Os números do recentíssimo Anuário Brasileiro de Segurança Pública
são alarmantes: 70% dos brasileiros dizem não confiar na Polícia e pelo
menos cinco pessoas morrem todos os dias vítimas da instituição que
deveria protegê-las. A quantidade de mortos em intervenções policiais é
quase cinco vezes maior que a registrada nos Estados Unidos. Tal
diagnóstico esquentou ainda mais um debate que ganhou força após os
protestos de junho: afinal, é mesmo este o modelo de Polícia que
queremos?
Embora construída para recuperar e garantir direitos civis, a
Constituição de 1988 manteve a Polícia Militar como braço das Forças
Armadas, que atuam em situações de guerra e encaram seus alvos como
inimigos a serem derrotados. Para os críticos ao atual sistema de
segurança pública, a ligação com o Exército seria a origem do suposto
caráter violento da PM.
“Não cabe na democracia uma polícia que não está aí para proteger as
pessoas, mas para combater o inimigo. Para se ter ideia, o juramento da
PM jura obediência à hierarquia, e não o respeito à lei, que deveria
estar acima de tudo”, defendeu Givanildo da Silva, líder do movimento
nacional pela desmilitarização da PM, com nove comitês no País e
perspectiva de ampliação para 18 até o fim do ano.

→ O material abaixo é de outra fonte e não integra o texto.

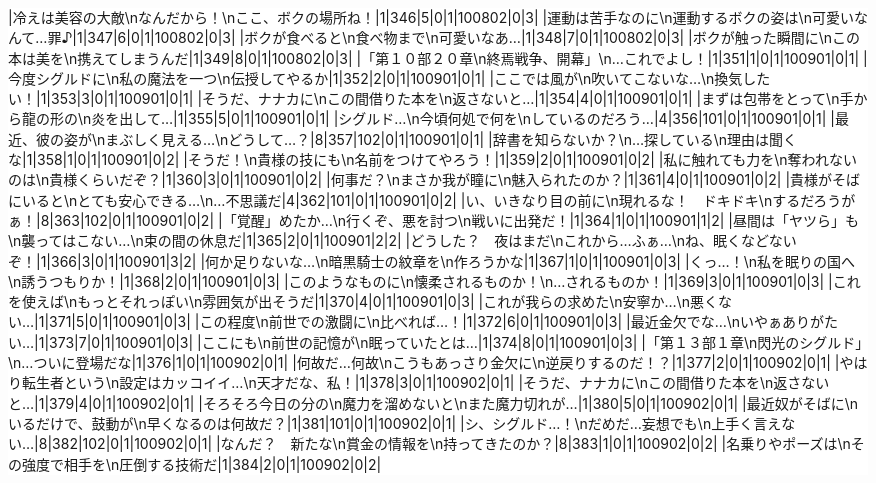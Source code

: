 |冷えは美容の大敵\nなんだから！\nここ、ボクの場所ね！|1|346|5|0|1|100802|0|3|
|運動は苦手なのに\n運動するボクの姿は\n可愛いなんて…罪♪|1|347|6|0|1|100802|0|3|
|ボクが食べると\n食べ物まで\n可愛いなあ…|1|348|7|0|1|100802|0|3|
|ボクが触った瞬間に\nこの本は美を\n携えてしまうんだ|1|349|8|0|1|100802|0|3|
|「第１０部２０章\n終焉戦争、開幕」\n…これでよし！|1|351|1|0|1|100901|0|1|
|今度シグルドに\n私の魔法を一つ\n伝授してやるか|1|352|2|0|1|100901|0|1|
|ここでは風が\n吹いてこないな…\n換気したい！|1|353|3|0|1|100901|0|1|
|そうだ、ナナカに\nこの間借りた本を\n返さないと…|1|354|4|0|1|100901|0|1|
|まずは包帯をとって\n手から龍の形の\n炎を出して…|1|355|5|0|1|100901|0|1|
|シグルド…\n今頃何処で何を\nしているのだろう…|4|356|101|0|1|100901|0|1|
|最近、彼の姿が\nまぶしく見える…\nどうして…？|8|357|102|0|1|100901|0|1|
|辞書を知らないか？\n…探している\n理由は聞くな|1|358|1|0|1|100901|0|2|
|そうだ！\n貴様の技にも\n名前をつけてやろう！|1|359|2|0|1|100901|0|2|
|私に触れても力を\n奪われないのは\n貴様くらいだぞ？|1|360|3|0|1|100901|0|2|
|何事だ？\nまさか我が瞳に\n魅入られたのか？|1|361|4|0|1|100901|0|2|
|貴様がそばにいると\nとても安心できる…\n…不思議だ|4|362|101|0|1|100901|0|2|
|い、いきなり目の前に\n現れるな！　ドキドキ\nするだろうがぁ！|8|363|102|0|1|100901|0|2|
|「覚醒」めたか…\n行くぞ、悪を討つ\n戦いに出発だ！|1|364|1|0|1|100901|1|2|
|昼間は「ヤツら」も\n襲ってはこない…\n束の間の休息だ|1|365|2|0|1|100901|2|2|
|どうした？　夜はまだ\nこれから…ふぁ…\nね、眠くなどないぞ！|1|366|3|0|1|100901|3|2|
|何か足りないな…\n暗黒騎士の紋章を\n作ろうかな|1|367|1|0|1|100901|0|3|
|くっ…！\n私を眠りの国へ\n誘うつもりか！|1|368|2|0|1|100901|0|3|
|このようなものに\n懐柔されるものか！\n…されるものか！|1|369|3|0|1|100901|0|3|
|これを使えば\nもっとそれっぽい\n雰囲気が出そうだ|1|370|4|0|1|100901|0|3|
|これが我らの求めた\n安寧か…\n悪くない…|1|371|5|0|1|100901|0|3|
|この程度\n前世での激闘に\n比べれば…！|1|372|6|0|1|100901|0|3|
|最近金欠でな…\nいやぁありがたい…|1|373|7|0|1|100901|0|3|
|ここにも\n前世の記憶が\n眠っていたとは…|1|374|8|0|1|100901|0|3|
|「第１３部１章\n閃光のシグルド」\n…ついに登場だな|1|376|1|0|1|100902|0|1|
|何故だ…何故\nこうもあっさり金欠に\n逆戻りするのだ！？|1|377|2|0|1|100902|0|1|
|やはり転生者という\n設定はカッコイイ…\n天才だな、私！|1|378|3|0|1|100902|0|1|
|そうだ、ナナカに\nこの間借りた本を\n返さないと…|1|379|4|0|1|100902|0|1|
|そろそろ今日の分の\n魔力を溜めないと\nまた魔力切れが…|1|380|5|0|1|100902|0|1|
|最近奴がそばに\nいるだけで、鼓動が\n早くなるのは何故だ？|1|381|101|0|1|100902|0|1|
|シ、シグルド…！\nだめだ…妄想でも\n上手く言えない…|8|382|102|0|1|100902|0|1|
|なんだ？　新たな\n賞金の情報を\n持ってきたのか？|8|383|1|0|1|100902|0|2|
|名乗りやポーズは\nその強度で相手を\n圧倒する技術だ|1|384|2|0|1|100902|0|2|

Com base nessa tese, pelo menos três propostas de emenda à
Constituição (PEC) tramitam no Congresso Nacional para mudar a parte da
lei que vincula a PM às Forças Armadas – uma delas de autoria do
deputado federal Chico Lopes (PCdoB-CE), que autorizas os governos dos
estados a desmilitarizarem a PM e a unificarem suas polícias.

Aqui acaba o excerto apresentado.